Philadelphia, patriotisme et chocolat

États-Unismardi 9 juillet 2013

Après Seattle, Chicago et Washington, nous continuons notre tour des grandes villes américaines avec Philadelphie. La ville, située à mi-chemin entre New York et DC, est l'un des hauts lieux de l'histoire américaine.

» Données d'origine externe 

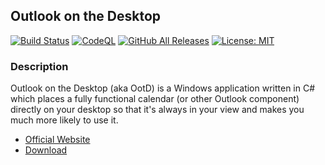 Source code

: ## Outlook on the Desktop

[![Build Status](https://github.com/mscrivo/ootd/actions/workflows/build.yml/badge.svg)](https://github.com/mscrivo/OotD/actions/workflows/build.yml) [![CodeQL](https://github.com/mscrivo/OotD/actions/workflows/codeql-analysis.yml/badge.svg)](https://github.com/mscrivo/OotD/actions/workflows/codeql-analysis.yml) [![GitHub All Releases](https://img.shields.io/github/downloads/mscrivo/OotD/total.svg)]() [![License: MIT](https://img.shields.io/badge/License-MIT-yellow.svg)](https://opensource.org/licenses/MIT)

### Description
Outlook on the Desktop (aka OotD) is a Windows application written in C# which places a fully functional calendar (or other Outlook component) directly on your desktop so that it's always in your view and makes you much more likely to use it.

* [Official Website](https://outlookonthedesktop.com)
* [Download](https://outlookonthedesktop.com/download)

C'est en effet dans cette ville qu'un certain 4 juillet 1776, George, Ben, Thomas et leurs copains ont décidé que bon, le statut de colonie anglaise, c'est sympa mais ca suffit. Mais nous y reviendrons plus tard. En attendant, nous roulons sur l'interstate, et le paysage est franchement différent des grands espaces de l'Ouest. Les grosses villes se succèdent, des ponts gigantesques enjambent les zones portuaires et industrielles du Delaware, les chaines de fast food sont encore plus nombreuses qu'à l'accoutumée. Bienvenue sur la côte Est, l'une des plus grandes zones urbanisées du globe.

Nous arrivons à Philly après 4h de route dans les embouteillages et sous la pluie. La visite sera pour demain, nous nous rendons directement chez notre hôte.

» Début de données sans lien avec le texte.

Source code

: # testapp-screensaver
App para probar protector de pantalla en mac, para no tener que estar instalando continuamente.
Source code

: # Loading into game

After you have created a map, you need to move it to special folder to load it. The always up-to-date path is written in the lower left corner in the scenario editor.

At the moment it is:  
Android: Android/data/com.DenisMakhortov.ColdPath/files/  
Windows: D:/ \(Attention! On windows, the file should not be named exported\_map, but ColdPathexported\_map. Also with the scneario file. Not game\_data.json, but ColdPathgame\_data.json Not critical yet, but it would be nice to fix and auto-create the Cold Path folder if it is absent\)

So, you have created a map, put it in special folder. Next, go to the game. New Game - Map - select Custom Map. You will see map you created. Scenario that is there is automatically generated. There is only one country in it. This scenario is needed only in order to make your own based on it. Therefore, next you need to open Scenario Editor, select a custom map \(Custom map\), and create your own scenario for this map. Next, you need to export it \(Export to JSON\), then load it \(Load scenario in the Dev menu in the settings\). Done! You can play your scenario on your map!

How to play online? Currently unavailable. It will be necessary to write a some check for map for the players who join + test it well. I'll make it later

Grâce à AirBnB, nous avons rencontré des gens de tous milieux et de tous horizons : du jeune couple amoureux des chiens à Oakland aux retraités américano-espagnols de Hurricane, en passant par la baba cool du Colorado et la musicienne de New Orleans. Il nous manquait bien sûr un jeune sympa mais fauché, plein de bonnes intentions mais qui devrait vraiment se trouver une copine.

Le voilà donc. Il s'appelle Brian, habite près du centre ville, dans une petite maison qui nous rappelle les débuts de Célia à Oxford, 6 ans auparavant (la toute première hein, pas la super coloc de Pipkin Way). Moquette beige partout, escalier qui grince, restes d'aliments douteux dans le frigo, et bazar généralisé. Cela n'empêche pas notre hôte de nous accueillir très chaleureusement, de nous donner un coup de main pour décharger nos tonnes de bagages, et de nous offrir à boire. Le courant passe bien mais la soirée se termine tôt, car nous sommes fatigués.

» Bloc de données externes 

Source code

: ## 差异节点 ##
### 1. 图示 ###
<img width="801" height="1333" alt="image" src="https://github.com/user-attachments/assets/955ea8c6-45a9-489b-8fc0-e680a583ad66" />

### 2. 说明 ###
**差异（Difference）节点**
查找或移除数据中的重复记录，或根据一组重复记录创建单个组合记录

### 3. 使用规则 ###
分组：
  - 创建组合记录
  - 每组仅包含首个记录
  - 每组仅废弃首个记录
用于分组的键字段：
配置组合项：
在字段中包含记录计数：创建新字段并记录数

Le lendemain, nous démarrons doucement : la première étape consiste à rejoindre le centre ville. Qui aurait pu croire que deux parisiens aguerris auraient eu tant de mal pour emprunter un métro ? Le métro de Philadelphie est l'un des plus vieux du pays, et on a visiblement oublié de le rénover. Il fonctionne avec des jetons comme ceux des machines à café, qu'il faut acheter au guichetier qui n'est jamais là (ou qui de toute façon n'a pas de monnaie). Les correspondances sont mal indiquées et les couloirs sinueux et minuscules. Mais le mieux, c'est encore les horaires d'ouverture et la desserte des stations, qui semblent défier toute logique.

Philadelphie est située sur une presqu'île entre deux rivières. La ville n'est pas très grande, et est grosso-modo divisée en deux moitiés. A l'Ouest, le quartier business avec ses tours en verre et ses gens qui marchent vite. A l'Est, c'est la partie historique, celle qui nous intéresse le plus. Au centre, l'Hôtel de Ville, qui a un petit air de ressemblance avec celui de Paris. Le tout est desservi par un quadrillage de routes quasi parfait, façon Sim City.

Nous sortons du métro à l'hôtel de ville et prenons la direction du marché de la ville, où nous souhaitons aller nous ravitailler pour la journée. En entrant dans le marché couvert, c'est la grosse claque : des marchands de légumes, des poissonniers, des bouchers... après 2 mois à faire les courses chez Walmart, c'est un peu comme si nous avions gagné au loto ! Autant dire que ce marché est devenu Grand Fournisseur Officiel de Célia et Mika à Philadelphie.

Notre repas du midi acheté, nous continuons notre chemin vers le centre historique de la ville, et du pays tout entier : l'Independence Hall. C'est dans ce bâtiment de briques, surmonté d'un clocher, que siégeaient les dirigeants des 13 colonies anglaises. Et c'est ici qu'ils ont signé la fameuse déclaration d'indépendance, le texte fondateur du pays. Enfin, c'est ici qu'a gouverné George Washington, 1er président des Etats Unis, avant que la capitale ne soit déplacée dans la ville qui porte son nom. Bref, c'est du lourd.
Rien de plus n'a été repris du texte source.